Some students even recorded their teacher reading a poem to use for revision.
Yet all of the schools involved in the project had formal policies in place that effectively outlawed the use of mobiles, even if the policies were often disregarded in practice - as they have been over the years in my childrens' schools.
The current restrictions are absurd, and will not last much longer.
But there is a difference between letting students use their phones to keep in touch with parents or friends and expecting them to use them in class.
Phones are starting to be made specifically for children
Simply bringing down the barriers will not, in itself, transform pedagogic practice and will raise new problems that must be addressed.
For one thing, today's smartphones, are not actually very good when it comes to searching the web, editing documents or videoing classroom experiments.
Most, apart from the G1 and the iPhone, are primarily designed to enable users to make voice calls and send texts, and the cool user interface features are there to let their owners download and play music or take and send photos and grainy videos.
Few school students have business-oriented Blackberries, and even simple tasks like sending and receiving e-mails or reading documents sent as attachments are impossible on the average teenagers' phone.
Simply entering a web address can be a slow and painful business, and doing a proper search for sources could take a whole lesson.
Within the classroom there is also a class divide between those who have the latest models and the latest phones and those from poorer families who may not have smartphones or even any phone at all. In the research project many of the students were given phones to use, but this is not going to be the case generally.

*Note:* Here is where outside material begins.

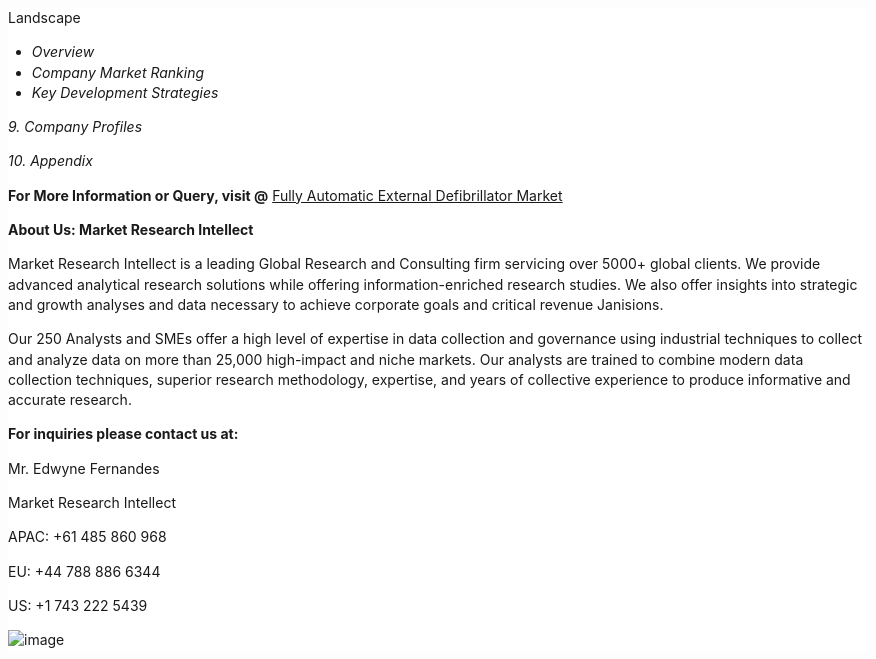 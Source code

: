Landscape</span></em></p><ul><li><em><span class="">Overview</span></em></li><li><em><span class="">Company Market Ranking</span></em></li><li><em><span class="">Key Development Strategies</span></em></li></ul><p><em><span class="font-[700]">9. Company Profiles</span></em></p><p><em><span class="font-[700]">10. Appendix</span></em></p><p><span class="font-[700]"><strong>For More Information or Query, visit&nbsp;@</strong>&nbsp;</span><span class="font-[700]"><a href="https://www.marketresearchintellect.com/product/global-fully-automatic-external-defibrillator-market-size-and-forecast/?utm_source=Linkedin&utm_medium=016" target="_blank" data-tracking-control-name="article-ssr-frontend-pulse_little-text-block" data-tracking-will-navigate="" data-test-link="">Fully Automatic External Defibrillator Market</a></span></p><p><strong><span class="font-[700]">About Us: Market Research Intellect</span></strong></p><p><span class="">Market Research Intellect is a leading Global Research and Consulting firm servicing over 5000+ global clients. We provide advanced analytical research solutions while offering information-enriched research studies.&nbsp;</span>We also offer insights into strategic and growth analyses and data necessary to achieve corporate goals and critical revenue Janisions.</p><p><span class="">Our 250 Analysts and SMEs offer a high level of expertise in data collection and governance using industrial techniques to collect and analyze data on more than 25,000 high-impact and niche markets. Our analysts are trained to combine modern data collection techniques, superior research methodology, expertise, and years of collective experience to produce informative and accurate research.</span></p><p><strong>For inquiries please contact us at:</strong></p><p>Mr. Edwyne Fernandes</p><p>Market Research Intellect</p><p>APAC: +61 485 860 968</p><p>EU: +44 788 886 6344</p><p>US: +1 743 222 5439</p>
![image](https://github.com/user-attachments/assets/9082d534-8478-4dcf-a5d3-8464b728ffa7)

I was one of the first students at my school to get a pocket calculator, back in the early 1970's. It was a Sinclair Cambridge that one of my friends fathers had built from a kit, and used Reverse Polish logic, so you entered 2,2,+ to add two and two.
Of course, I wasn't allowed to use it in class, and couldn't take it into exams. But having one at home definitely gave me an advantage in maths because I spent less time doing grunt arithmetic and more time thinking about mathematics.
The same thing could easily happen with mobiles. I'm plugged into technology, and affluent enough to provide my children with the kit they need, but there are a lot of kids at school with them who are not so fortunate.
Divisions can appear when parents cannot afford high-end phones
Middle-class parents who can afford home computers, fast broadband and even laptops for their children are already giving them an advantage and we don't want the same to happen with mobiles.
The report authors are aware of this, and they point out that "the cost of wireless internet smart phones means that they are not ubiquitous among secondary school students", and note that "cost and ownership go hand in hand as issues to consider".
However, this is just the sort of concern that is likely to be missed as policy develops and guidance is issued.
We could easily see a more liberal attitude to the use of smartphones in class without any attempt to ensure equality of access or provide resources for those students who do not already own appropriate devices, and that would only serve to perpetuate the inequalities that already disfigure our education system.
Since we're unlikely to convince the department for children, schools and families to give every child under 16 their own smartphone, we should think very carefully about how we move towards opening classes up to mobile technologies.
Social justice and equality of opportunity need to be balanced against our drive toward digital engagement, in the classroom as everywhere else.
Bill Thompson is an independent journalist and regular commentator on the BBC World Service programme Digital Planet.